私たち若い世代こそ沖縄の心「ちむぐくる」を世界へ発信するべき
- Profile
- てぃーだ観光 大城 綸(オオシロ リン)さん 23歳
NHKプロフェッショナルでも取り上げられた、全国的に有名な沖縄の「ちむぐくる」を語る観光バスガイド、崎原真弓さんが取締役を務める貸切バス会社「てぃーだ観光」。三線を奏でながら歴史や文化を語るそのガイドスタイルは、観光を楽しむだけでなく、沖縄の深い真髄に触れる機会を提供する。バスの中でお客様と共に沖縄の魂を「共有」することで、修学旅行生、団体企業、そして沖縄を訪れる世界中の方々に特別な旅を提供している。

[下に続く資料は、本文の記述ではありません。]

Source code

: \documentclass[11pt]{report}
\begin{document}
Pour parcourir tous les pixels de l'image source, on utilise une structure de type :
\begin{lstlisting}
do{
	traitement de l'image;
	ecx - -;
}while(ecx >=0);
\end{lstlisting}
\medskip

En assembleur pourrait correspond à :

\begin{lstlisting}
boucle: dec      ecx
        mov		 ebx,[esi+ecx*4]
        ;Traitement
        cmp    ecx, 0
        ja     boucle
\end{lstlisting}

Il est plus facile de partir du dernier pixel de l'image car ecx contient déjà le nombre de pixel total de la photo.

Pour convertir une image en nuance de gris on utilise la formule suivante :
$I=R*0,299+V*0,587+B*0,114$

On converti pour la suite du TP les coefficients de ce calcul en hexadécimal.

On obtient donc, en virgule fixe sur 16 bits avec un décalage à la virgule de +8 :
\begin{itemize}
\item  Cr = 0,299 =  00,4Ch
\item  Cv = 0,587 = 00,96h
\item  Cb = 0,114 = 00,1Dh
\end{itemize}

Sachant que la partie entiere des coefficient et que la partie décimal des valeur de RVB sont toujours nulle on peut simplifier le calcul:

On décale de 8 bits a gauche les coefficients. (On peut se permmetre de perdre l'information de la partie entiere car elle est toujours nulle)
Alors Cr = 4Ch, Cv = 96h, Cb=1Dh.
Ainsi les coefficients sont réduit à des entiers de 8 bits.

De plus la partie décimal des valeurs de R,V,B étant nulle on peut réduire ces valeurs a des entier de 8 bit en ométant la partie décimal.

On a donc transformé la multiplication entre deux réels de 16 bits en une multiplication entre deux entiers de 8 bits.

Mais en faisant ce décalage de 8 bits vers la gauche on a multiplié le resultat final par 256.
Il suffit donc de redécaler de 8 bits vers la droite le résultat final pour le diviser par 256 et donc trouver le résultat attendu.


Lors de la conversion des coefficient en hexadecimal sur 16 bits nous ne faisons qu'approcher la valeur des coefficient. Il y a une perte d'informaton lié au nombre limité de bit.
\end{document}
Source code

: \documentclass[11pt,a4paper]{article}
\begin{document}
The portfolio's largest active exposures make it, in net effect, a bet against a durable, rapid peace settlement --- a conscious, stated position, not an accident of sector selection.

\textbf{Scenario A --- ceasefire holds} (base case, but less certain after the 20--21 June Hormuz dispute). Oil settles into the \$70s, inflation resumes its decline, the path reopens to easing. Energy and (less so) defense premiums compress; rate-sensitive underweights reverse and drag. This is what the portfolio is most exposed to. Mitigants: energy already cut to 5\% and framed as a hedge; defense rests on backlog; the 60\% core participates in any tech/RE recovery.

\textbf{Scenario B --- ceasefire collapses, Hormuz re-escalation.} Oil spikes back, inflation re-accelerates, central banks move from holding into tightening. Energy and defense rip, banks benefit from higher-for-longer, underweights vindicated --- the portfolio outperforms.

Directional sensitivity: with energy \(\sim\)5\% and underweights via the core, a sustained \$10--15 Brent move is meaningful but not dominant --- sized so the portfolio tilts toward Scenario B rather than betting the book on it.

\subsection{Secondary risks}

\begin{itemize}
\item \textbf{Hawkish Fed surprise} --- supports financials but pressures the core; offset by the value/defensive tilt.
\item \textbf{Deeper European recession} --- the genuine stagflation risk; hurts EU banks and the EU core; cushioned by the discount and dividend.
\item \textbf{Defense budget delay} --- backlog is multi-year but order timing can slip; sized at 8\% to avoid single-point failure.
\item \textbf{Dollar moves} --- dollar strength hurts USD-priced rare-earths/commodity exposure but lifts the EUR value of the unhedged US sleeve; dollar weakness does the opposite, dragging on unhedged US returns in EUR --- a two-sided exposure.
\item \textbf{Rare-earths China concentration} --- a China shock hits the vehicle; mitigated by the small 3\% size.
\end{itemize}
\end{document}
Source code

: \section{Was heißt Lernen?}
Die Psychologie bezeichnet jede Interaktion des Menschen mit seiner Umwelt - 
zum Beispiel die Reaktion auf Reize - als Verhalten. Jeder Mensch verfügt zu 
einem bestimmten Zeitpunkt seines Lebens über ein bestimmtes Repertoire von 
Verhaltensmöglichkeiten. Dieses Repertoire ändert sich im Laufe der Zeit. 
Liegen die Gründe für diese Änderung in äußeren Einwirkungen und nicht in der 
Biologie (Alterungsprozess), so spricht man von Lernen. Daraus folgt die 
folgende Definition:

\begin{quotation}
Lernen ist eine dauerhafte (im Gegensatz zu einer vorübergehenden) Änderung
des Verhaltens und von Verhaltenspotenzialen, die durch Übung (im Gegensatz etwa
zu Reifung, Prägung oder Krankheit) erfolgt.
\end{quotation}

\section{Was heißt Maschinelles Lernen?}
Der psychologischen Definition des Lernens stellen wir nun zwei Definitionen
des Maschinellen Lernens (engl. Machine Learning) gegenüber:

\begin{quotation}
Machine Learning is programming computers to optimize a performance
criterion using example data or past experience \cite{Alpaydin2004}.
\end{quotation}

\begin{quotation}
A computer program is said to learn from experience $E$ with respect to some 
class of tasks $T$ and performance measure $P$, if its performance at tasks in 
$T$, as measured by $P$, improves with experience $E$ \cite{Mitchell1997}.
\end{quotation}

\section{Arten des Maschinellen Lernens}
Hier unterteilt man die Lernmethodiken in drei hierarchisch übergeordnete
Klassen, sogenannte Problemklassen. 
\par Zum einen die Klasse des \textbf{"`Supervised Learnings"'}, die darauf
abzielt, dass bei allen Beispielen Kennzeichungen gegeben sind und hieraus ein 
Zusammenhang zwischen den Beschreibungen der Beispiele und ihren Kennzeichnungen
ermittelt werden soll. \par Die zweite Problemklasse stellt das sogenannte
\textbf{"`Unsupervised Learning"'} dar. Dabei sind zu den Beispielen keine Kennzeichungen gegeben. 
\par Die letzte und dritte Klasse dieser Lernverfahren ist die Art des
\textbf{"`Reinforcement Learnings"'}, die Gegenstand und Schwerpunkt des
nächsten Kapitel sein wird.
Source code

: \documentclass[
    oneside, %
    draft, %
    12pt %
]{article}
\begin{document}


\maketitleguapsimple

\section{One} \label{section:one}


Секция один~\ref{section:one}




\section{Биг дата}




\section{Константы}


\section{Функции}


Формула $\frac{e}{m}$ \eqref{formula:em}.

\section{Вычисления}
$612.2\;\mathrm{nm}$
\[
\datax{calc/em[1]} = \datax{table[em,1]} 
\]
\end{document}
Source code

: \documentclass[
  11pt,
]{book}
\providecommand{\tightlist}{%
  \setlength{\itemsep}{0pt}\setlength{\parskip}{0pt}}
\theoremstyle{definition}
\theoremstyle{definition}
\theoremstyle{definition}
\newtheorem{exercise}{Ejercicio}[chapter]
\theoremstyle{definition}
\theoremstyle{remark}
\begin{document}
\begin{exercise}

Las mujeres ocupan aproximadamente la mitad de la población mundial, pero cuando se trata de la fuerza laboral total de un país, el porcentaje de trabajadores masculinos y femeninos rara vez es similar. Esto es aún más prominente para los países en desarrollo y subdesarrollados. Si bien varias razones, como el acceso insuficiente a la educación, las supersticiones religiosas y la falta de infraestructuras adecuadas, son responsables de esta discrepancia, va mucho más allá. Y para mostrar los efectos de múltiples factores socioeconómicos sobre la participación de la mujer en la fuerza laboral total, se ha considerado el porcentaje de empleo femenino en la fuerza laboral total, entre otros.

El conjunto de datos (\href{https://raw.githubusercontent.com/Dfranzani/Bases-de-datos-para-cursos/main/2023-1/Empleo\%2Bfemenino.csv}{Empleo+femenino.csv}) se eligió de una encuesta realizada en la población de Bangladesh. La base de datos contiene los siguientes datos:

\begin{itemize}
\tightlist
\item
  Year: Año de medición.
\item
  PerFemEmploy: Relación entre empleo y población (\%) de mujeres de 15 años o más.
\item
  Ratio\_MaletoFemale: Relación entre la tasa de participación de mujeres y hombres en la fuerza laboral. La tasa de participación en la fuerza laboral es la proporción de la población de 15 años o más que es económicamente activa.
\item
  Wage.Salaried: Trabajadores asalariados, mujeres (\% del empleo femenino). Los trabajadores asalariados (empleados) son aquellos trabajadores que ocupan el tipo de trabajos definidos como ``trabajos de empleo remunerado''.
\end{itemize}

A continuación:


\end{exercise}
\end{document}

人々に感動を与える役者を志していた大城さん。崎原さんとの出会いを通じて、バスガイドとして沖縄の歴史や文化を伝える道に進み、新たな感動を発信する。役者とは異なる道で、若い世代を代表して先人達が築き上げた「ちむぐくる」の真髄を広める使命に取り組む。
- Q.てぃーだ観光に入社したきっかけは?
-
- #01
高校時代の恩師の紹介で、てぃーだ観光の崎原先生と出会いました。崎原先生が母校で平和講話を行った際、その講話に深い感銘を受けた恩師から連絡があり、「君は人を感動させる役者になりたいと話てたね。一度崎原先生に会ってみては?」と提案を受け、てぃーだ観光に連絡。事情を説明すると、崎原先生からてぃーだ観光のインターンとして平和講話に誘っていただきました。
崎原先生の講話を聞く生徒たちから感動や涙があふれ、私もその講話を聞いていましたが、崎原先生から放たれる驚異的なエネルギーに圧倒。「何?このパワーは!?」と自分でも驚くほど。気がつくと涙が止まりませんでした。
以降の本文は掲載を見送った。